MOBILISATION DE LA RESSOURCE FONCIERE

Il est souvent répété par l’ensemble des acteurs des dynamiques de promotion que le foncier est l’élément le plus important pour réaliser une opération de construction puisqu’il constitue en quelque sorte la « matière première » d’une activité par définition immobile, donc localisée à un point précis. Nous avons vu que le marché foncier est un marché d’enchères. Ce ne sont pas les vendeurs, mais les acheteurs qui y sont en concurrence pour faire la meilleure offre. C’est pourquoi, comme l’a dit en ouverture Martin Revel (promoteur immobilier représentant de la FPI Rhône Alpes) lors d’une réunion de concertation avec les acteurs de l’habitat et du logement organisée par le Grand Lyon, « il ne faut

pas compte sur les promoteurs immobiliers pour être raisonnables sur le foncier » (Atelier de

concertation pour l’élaboration du volet habitat du PLUH, réunion 3, Grand Lyon, octobre 2012). Dans un marché porteur tel que celui du Grand Lyon, de telles pratiques ont bien entendu tendance à tirer les prix fonciers vers le haut, ce qui engendre des difficultés pour les bailleurs sociaux, dont nous venons de voir que leurs ressources financières sont limitées par leur modèle économique.

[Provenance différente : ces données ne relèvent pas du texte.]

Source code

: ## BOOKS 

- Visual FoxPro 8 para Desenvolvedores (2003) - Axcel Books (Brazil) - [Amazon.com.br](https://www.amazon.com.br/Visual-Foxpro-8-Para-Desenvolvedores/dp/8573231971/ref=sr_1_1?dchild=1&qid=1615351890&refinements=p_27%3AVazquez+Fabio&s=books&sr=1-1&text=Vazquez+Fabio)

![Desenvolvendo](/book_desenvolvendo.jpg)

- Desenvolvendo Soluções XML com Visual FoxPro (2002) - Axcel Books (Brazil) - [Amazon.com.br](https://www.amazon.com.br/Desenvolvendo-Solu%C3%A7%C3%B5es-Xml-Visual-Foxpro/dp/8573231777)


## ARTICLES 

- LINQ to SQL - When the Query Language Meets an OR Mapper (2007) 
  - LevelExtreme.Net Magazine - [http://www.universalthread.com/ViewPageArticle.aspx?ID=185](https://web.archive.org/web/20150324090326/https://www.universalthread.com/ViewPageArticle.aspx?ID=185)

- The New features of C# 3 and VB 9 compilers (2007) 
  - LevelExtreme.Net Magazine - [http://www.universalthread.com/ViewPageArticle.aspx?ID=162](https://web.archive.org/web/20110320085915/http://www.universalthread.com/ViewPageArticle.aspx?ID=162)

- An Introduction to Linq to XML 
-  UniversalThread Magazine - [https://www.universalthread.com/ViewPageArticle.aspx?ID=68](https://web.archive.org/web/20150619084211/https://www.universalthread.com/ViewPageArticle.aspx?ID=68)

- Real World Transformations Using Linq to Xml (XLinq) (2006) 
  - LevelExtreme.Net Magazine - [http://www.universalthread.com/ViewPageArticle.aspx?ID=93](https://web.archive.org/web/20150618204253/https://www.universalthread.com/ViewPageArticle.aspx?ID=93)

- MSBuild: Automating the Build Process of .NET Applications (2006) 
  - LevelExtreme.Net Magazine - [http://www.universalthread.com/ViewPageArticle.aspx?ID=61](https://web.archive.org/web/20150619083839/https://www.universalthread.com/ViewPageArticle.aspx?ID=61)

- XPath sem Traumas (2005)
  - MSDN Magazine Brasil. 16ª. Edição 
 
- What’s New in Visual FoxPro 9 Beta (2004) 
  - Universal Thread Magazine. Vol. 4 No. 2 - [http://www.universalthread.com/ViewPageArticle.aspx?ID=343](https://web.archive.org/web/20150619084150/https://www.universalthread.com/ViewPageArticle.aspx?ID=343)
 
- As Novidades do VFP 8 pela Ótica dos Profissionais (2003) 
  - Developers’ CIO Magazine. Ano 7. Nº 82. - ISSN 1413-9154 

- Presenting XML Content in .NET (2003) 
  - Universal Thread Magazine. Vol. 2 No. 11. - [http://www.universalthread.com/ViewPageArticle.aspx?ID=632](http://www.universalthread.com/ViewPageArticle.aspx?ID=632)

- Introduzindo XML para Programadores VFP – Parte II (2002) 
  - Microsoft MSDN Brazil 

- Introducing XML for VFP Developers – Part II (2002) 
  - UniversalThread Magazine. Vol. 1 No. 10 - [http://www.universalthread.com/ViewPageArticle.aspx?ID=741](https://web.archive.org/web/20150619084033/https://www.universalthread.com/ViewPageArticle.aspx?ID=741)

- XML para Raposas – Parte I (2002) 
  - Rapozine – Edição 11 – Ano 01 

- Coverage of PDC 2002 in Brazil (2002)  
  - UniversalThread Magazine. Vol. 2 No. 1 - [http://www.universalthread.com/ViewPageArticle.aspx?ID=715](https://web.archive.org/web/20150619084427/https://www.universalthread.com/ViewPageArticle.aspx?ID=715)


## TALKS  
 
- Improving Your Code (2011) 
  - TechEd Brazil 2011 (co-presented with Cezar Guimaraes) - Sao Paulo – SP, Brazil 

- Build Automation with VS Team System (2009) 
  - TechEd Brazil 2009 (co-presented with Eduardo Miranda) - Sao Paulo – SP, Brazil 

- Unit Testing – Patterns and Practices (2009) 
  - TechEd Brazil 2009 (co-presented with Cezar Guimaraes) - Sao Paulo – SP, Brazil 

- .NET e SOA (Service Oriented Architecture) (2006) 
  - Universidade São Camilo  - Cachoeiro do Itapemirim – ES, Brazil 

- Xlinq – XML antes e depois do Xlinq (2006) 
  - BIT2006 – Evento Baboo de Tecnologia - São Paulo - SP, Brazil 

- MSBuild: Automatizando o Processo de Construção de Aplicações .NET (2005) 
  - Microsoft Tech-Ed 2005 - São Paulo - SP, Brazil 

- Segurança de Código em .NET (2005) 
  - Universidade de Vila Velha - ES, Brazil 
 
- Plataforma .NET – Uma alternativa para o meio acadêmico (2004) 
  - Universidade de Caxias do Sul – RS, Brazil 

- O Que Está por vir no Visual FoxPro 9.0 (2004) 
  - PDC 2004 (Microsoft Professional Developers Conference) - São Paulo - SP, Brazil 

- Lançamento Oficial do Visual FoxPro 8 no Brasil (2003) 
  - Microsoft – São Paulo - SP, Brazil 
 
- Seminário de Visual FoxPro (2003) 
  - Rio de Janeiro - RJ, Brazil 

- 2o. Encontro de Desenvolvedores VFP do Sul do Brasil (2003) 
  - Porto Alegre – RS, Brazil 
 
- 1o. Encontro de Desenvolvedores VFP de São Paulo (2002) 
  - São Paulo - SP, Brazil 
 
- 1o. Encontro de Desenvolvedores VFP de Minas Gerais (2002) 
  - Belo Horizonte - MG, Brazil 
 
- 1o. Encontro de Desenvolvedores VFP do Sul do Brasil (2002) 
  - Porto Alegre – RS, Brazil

Dans ce chapitre, nous nous intéressons aux éléments qui expliquent les choix de localisation des promoteurs de logements dans une agglomération. Les promoteurs immobiliers ont beau se faire une concurrence acharnée pour être le plus offrant auprès des vendeurs de foncier, recherchent-ils pour autant des parcelles constructibles quel que soit l’endroit dans l’agglomération lyonnaise ? Les marges de négociation pour l’achat du foncier se limitent-elles uniquement au prix proposé, ou les promoteurs immobiliers et les bailleurs sociaux possèdent-ils d’autres ressources pour convaincre les propriétaires fonciers de leur vendre leur terrain ? A priori, ces derniers ont très peu de pouvoir dans le système, puisque nous venons de dire que ce sont leurs potentiels acheteurs qui décident des prix qu’ils sont prêts à proposer. Toutefois, les propriétaires fonciers retrouvent du pouvoir par un autre moyen : ils ont la capacité de ne tout simplement pas vendre leur(s) terrain(s), donc d’utiliser l’arme du chantage auprès des acheteurs (c'est-à-dire auprès des promoteurs de logements).